▶ **Work instructions**: With the pictures left out, restate exactly the part below that opens with the line containing "à cet article**" and closes with the line containing "## Overview".

*** Recorded data ***

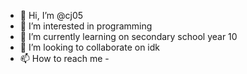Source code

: - 👋 Hi, I’m @cj05
- 👀 I’m interested in programming
- 🌱 I’m currently learning on secondary school year 10
- 💞️ I’m looking to collaborate on idk
- 📫 How to reach me -

<!---
cj05/cj05 is a ✨ special ✨ repository because its `README.md` (this file) appears on your GitHub profile.
You can click the Preview link to take a look at your changes.
--->

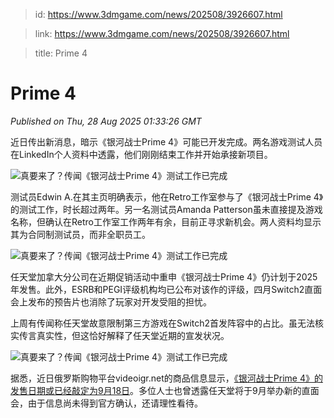 > id: https://www.3dmgame.com/news/202508/3926607.html

> link: https://www.3dmgame.com/news/202508/3926607.html

> title: Prime 4

# Prime 4
_Published on Thu, 28 Aug 2025 01:33:26 GMT_

近日传出新消息，暗示《银河战士Prime 4》可能已开发完成。两名游戏测试人员在LinkedIn个人资料中透露，他们刚刚结束工作并开始承接新项目。

![真要来了？传闻《银河战士Prime 4》测试工作已完成](https://img.3dmgame.com/uploads/images/news/20250828/1756344748_720829_jpg_r.jpg)

测试员Edwin A.在其主页明确表示，他在Retro工作室参与了《银河战士Prime 4》的测试工作，时长超过两年。另一名测试员Amanda Patterson虽未直接提及游戏名称，但确认在Retro工作室工作两年有余，目前正寻求新机会。两人资料均显示其为合同制测试员，而非全职员工。

![真要来了？传闻《银河战士Prime 4》测试工作已完成](https://img.3dmgame.com/uploads/images/news/20250828/1756344741_504230.jpg)

任天堂加拿大分公司在近期促销活动中重申《银河战士Prime 4》仍计划于2025年发售。此外，ESRB和PEGI评级机构均已公布对该作的评级，四月Switch2直面会上发布的预告片也消除了玩家对开发受阻的担忧。

上周有传闻称任天堂故意限制第三方游戏在Switch2首发阵容中的占比。虽无法核实传言真实性，但这恰好解释了任天堂近期的宣发状况。

![真要来了？传闻《银河战士Prime 4》测试工作已完成](https://img.3dmgame.com/uploads/images/news/20250828/1756344759_182738_jpg_r.jpg)

据悉，近日俄罗斯购物平台videoigr.net的商品信息显示，[《银河战士Prime 4》的发售日期或已经敲定为9月18日](https://www.3dmgame.com/news/202508/3926534.html)。多位人士也曾透露任天堂将于9月举办新的直面会，由于信息尚未得到官方确认，还请理性看待。
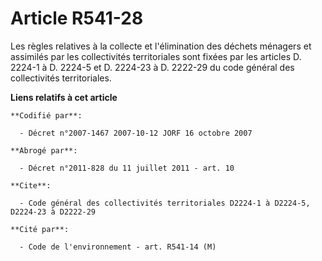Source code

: # Article R541-28

Les règles relatives à la collecte et l'élimination des déchets ménagers et assimilés par les collectivités territoriales
sont fixées par les articles D. 2224-1 à D. 2224-5 et D. 2224-23 à D. 2222-29 du code général des collectivités
territoriales.

**Liens relatifs à cet article**

	**Codifié par**:

	  - Décret n°2007-1467 2007-10-12 JORF 16 octobre 2007

	**Abrogé par**:

	  - Décret n°2011-828 du 11 juillet 2011 - art. 10

	**Cite**:

	  - Code général des collectivités territoriales D2224-1 à D2224-5, D2224-23 à D2222-29

	**Cité par**:

	  - Code de l'environnement - art. R541-14 (M)
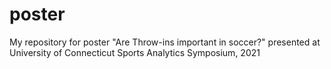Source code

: # poster

My repository for poster "Are Throw-ins important in soccer?" presented at University of Connecticut Sports Analytics Symposium, 2021
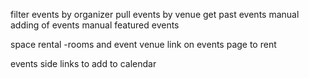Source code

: 
<!--rent space items-->

<!--split tag categories and create more classic interface-->

<!--moving slideshow on homepage_banner-->

<!--slide that shows the coworking space-->
<!--    full screen video-->
    
<!--add to calendar for events-->

<!--integrate with mailchimp-->
<!--ability to add programs-->

<!--member prices for events-->

<!--clone oakland events-->


<!--sections within organizations-->
<!--side filter of professional tags-->

<!--modal for academy, embedded slideshow-->

<!--search for other organization-->
<!--hover text for nonlogged in people-->

<!--alpha beta opt in -->


filter events by organizer
pull events by venue
get past events
manual adding of events
manual featured events


space rental
-rooms and event venue
    link on events page to rent
    
    
events
side links to add to calendar 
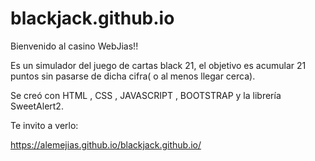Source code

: # blackjack.github.io

Bienvenido al casino WebJias!!

Es un simulador del juego de cartas black 21, el objetivo es acumular 21 puntos sin pasarse de dicha cifra( o al menos llegar cerca).

Se creó con HTML , CSS , JAVASCRIPT , BOOTSTRAP y la librería SweetAlert2.


Te invito a verlo:

https://alemejias.github.io/blackjack.github.io/
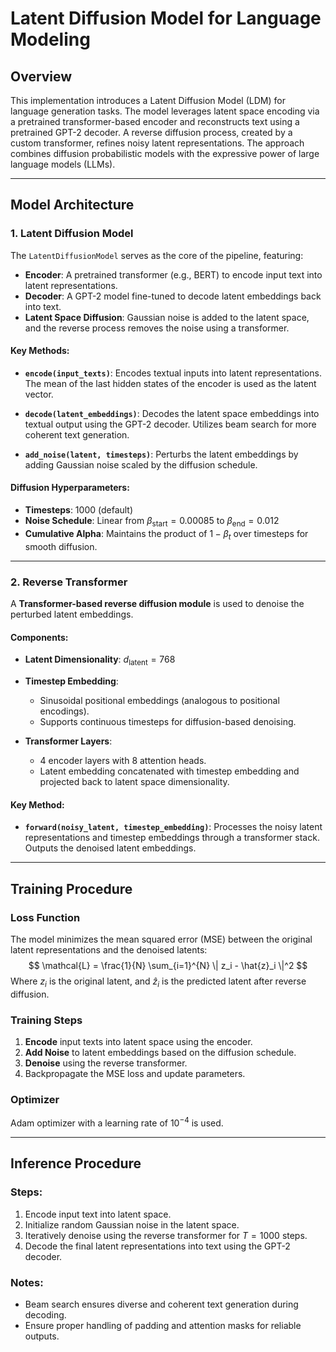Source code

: # Latent Diffusion Model for Language Modeling

## Overview
This implementation introduces a Latent Diffusion Model (LDM) for language generation tasks. The model leverages latent space encoding via a pretrained transformer-based encoder and reconstructs text using a pretrained GPT-2 decoder. A reverse diffusion process, created by a custom transformer, refines noisy latent representations. The approach combines diffusion probabilistic models with the expressive power of large language models (LLMs).

---

## Model Architecture

### 1. **Latent Diffusion Model**
The `LatentDiffusionModel` serves as the core of the pipeline, featuring:
- **Encoder**: A pretrained transformer (e.g., BERT) to encode input text into latent representations.
- **Decoder**: A GPT-2 model fine-tuned to decode latent embeddings back into text.
- **Latent Space Diffusion**: Gaussian noise is added to the latent space, and the reverse process removes the noise using a transformer.

#### Key Methods:
- **`encode(input_texts)`**: 
  Encodes textual inputs into latent representations. The mean of the last hidden states of the encoder is used as the latent vector.
  
- **`decode(latent_embeddings)`**:
  Decodes the latent space embeddings into textual output using the GPT-2 decoder. Utilizes beam search for more coherent text generation.

- **`add_noise(latent, timesteps)`**:
  Perturbs the latent embeddings by adding Gaussian noise scaled by the diffusion schedule.

#### Diffusion Hyperparameters:
- **Timesteps**: 1000 (default)
- **Noise Schedule**: Linear from $\beta_{\text{start}} = 0.00085$ to $\beta_{\text{end}} = 0.012$
- **Cumulative Alpha**: Maintains the product of $1 - \beta_t$ over timesteps for smooth diffusion.

---

### 2. **Reverse Transformer**
A **Transformer-based reverse diffusion module** is used to denoise the perturbed latent embeddings.

#### Components:
- **Latent Dimensionality**: $d_{\text{latent}} = 768$
- **Timestep Embedding**: 
  - Sinusoidal positional embeddings (analogous to positional encodings).
  - Supports continuous timesteps for diffusion-based denoising.

- **Transformer Layers**: 
  - 4 encoder layers with 8 attention heads.
  - Latent embedding concatenated with timestep embedding and projected back to latent space dimensionality.

#### Key Method:
- **`forward(noisy_latent, timestep_embedding)`**:
  Processes the noisy latent representations and timestep embeddings through a transformer stack. Outputs the denoised latent embeddings.

---

## Training Procedure

### Loss Function
The model minimizes the mean squared error (MSE) between the original latent representations and the denoised latents:
$$
\mathcal{L} = \frac{1}{N} \sum_{i=1}^{N} \| z_i - \hat{z}_i \|^2
$$
Where $z_i$ is the original latent, and $\hat{z}_i$ is the predicted latent after reverse diffusion.

### Training Steps
1. **Encode** input texts into latent space using the encoder.
2. **Add Noise** to latent embeddings based on the diffusion schedule.
3. **Denoise** using the reverse transformer.
4. Backpropagate the MSE loss and update parameters.

### Optimizer
Adam optimizer with a learning rate of $10^{-4}$ is used.

---

## Inference Procedure

### Steps:
1. Encode input text into latent space.
2. Initialize random Gaussian noise in the latent space.
3. Iteratively denoise using the reverse transformer for $T = 1000$ steps.
4. Decode the final latent representations into text using the GPT-2 decoder.

### Notes:
- Beam search ensures diverse and coherent text generation during decoding.
- Ensure proper handling of padding and attention masks for reliable outputs.
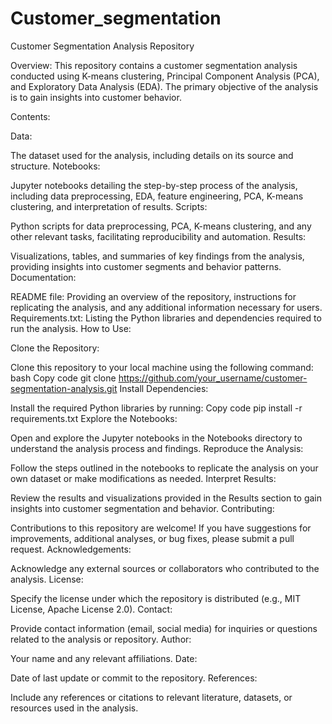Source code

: # Customer_segmentation
Customer Segmentation Analysis Repository

Overview:
This repository contains a customer segmentation analysis conducted using K-means clustering, Principal Component Analysis (PCA), and Exploratory Data Analysis (EDA). The primary objective of the analysis is to gain insights into customer behavior.

Contents:

Data:

The dataset used for the analysis, including details on its source and structure.
Notebooks:

Jupyter notebooks detailing the step-by-step process of the analysis, including data preprocessing, EDA, feature engineering, PCA, K-means clustering, and interpretation of results.
Scripts:

Python scripts for data preprocessing, PCA, K-means clustering, and any other relevant tasks, facilitating reproducibility and automation.
Results:

Visualizations, tables, and summaries of key findings from the analysis, providing insights into customer segments and behavior patterns.
Documentation:

README file: Providing an overview of the repository, instructions for replicating the analysis, and any additional information necessary for users.
Requirements.txt: Listing the Python libraries and dependencies required to run the analysis.
How to Use:

Clone the Repository:

Clone this repository to your local machine using the following command:
bash
Copy code
git clone https://github.com/your_username/customer-segmentation-analysis.git
Install Dependencies:

Install the required Python libraries by running:
Copy code
pip install -r requirements.txt
Explore the Notebooks:

Open and explore the Jupyter notebooks in the Notebooks directory to understand the analysis process and findings.
Reproduce the Analysis:

Follow the steps outlined in the notebooks to replicate the analysis on your own dataset or make modifications as needed.
Interpret Results:

Review the results and visualizations provided in the Results section to gain insights into customer segmentation and behavior.
Contributing:

Contributions to this repository are welcome! If you have suggestions for improvements, additional analyses, or bug fixes, please submit a pull request.
Acknowledgements:

Acknowledge any external sources or collaborators who contributed to the analysis.
License:

Specify the license under which the repository is distributed (e.g., MIT License, Apache License 2.0).
Contact:

Provide contact information (email, social media) for inquiries or questions related to the analysis or repository.
Author:

Your name and any relevant affiliations.
Date:

Date of last update or commit to the repository.
References:

Include any references or citations to relevant literature, datasets, or resources used in the analysis.
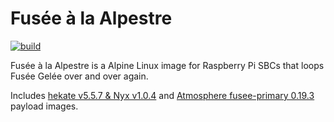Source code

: # Fusée à la Alpestre
[![build](https://github.com/kleo/fusee-alpestre/actions/workflows/build.yml/badge.svg)](https://github.com/kleo/fusee-alpestre/actions/workflows/build.yml)

Fusée à la Alpestre is a Alpine Linux image for Raspberry Pi SBCs that loops Fusée Gelée over and over again.

Includes [hekate v5.5.7 & Nyx v1.0.4](https://github.com/CTCaer/hekate/releases/tag/v5.5.7) and [Atmosphere fusee-primary 0.19.3](https://github.com/Atmosphere-NX/Atmosphere/releases/tag/0.19.3) payload images.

***

▶ **Answer box**:
**Liens relatifs à cet article**

	**Codifié par**:

	  - Décret n°2007-1467 2007-10-12 JORF 16 octobre 2007

	**Abrogé par**:

	  - Décret n°2011-828 du 11 juillet 2011 - art. 10

	**Cite**:

	  - Code général des collectivités territoriales D2224-1 à D2224-5, D2224-23 à D2222-29

	**Cité par**:

	  - Code de l'environnement - art. R541-14 (M)
Source code

: # poster

My repository for poster "Are Throw-ins important in soccer?" presented at University of Connecticut Sports Analytics Symposium, 2021
Source code

: 
<!--rent space items-->

<!--split tag categories and create more classic interface-->

<!--moving slideshow on homepage_banner-->

<!--slide that shows the coworking space-->
<!--    full screen video-->
    
<!--add to calendar for events-->

<!--integrate with mailchimp-->
<!--ability to add programs-->

<!--member prices for events-->

<!--clone oakland events-->


<!--sections within organizations-->
<!--side filter of professional tags-->

<!--modal for academy, embedded slideshow-->

<!--search for other organization-->
<!--hover text for nonlogged in people-->

<!--alpha beta opt in -->


filter events by organizer
pull events by venue
get past events
manual adding of events
manual featured events


space rental
-rooms and event venue
    link on events page to rent
    
    
events
side links to add to calendar 
Source code

: # blackjack.github.io

Bienvenido al casino WebJias!!

Es un simulador del juego de cartas black 21, el objetivo es acumular 21 puntos sin pasarse de dicha cifra( o al menos llegar cerca).

Se creó con HTML , CSS , JAVASCRIPT , BOOTSTRAP y la librería SweetAlert2.


Te invito a verlo:

https://alemejias.github.io/blackjack.github.io/
Source code

: # Latent Diffusion Model for Language Modeling

## Overview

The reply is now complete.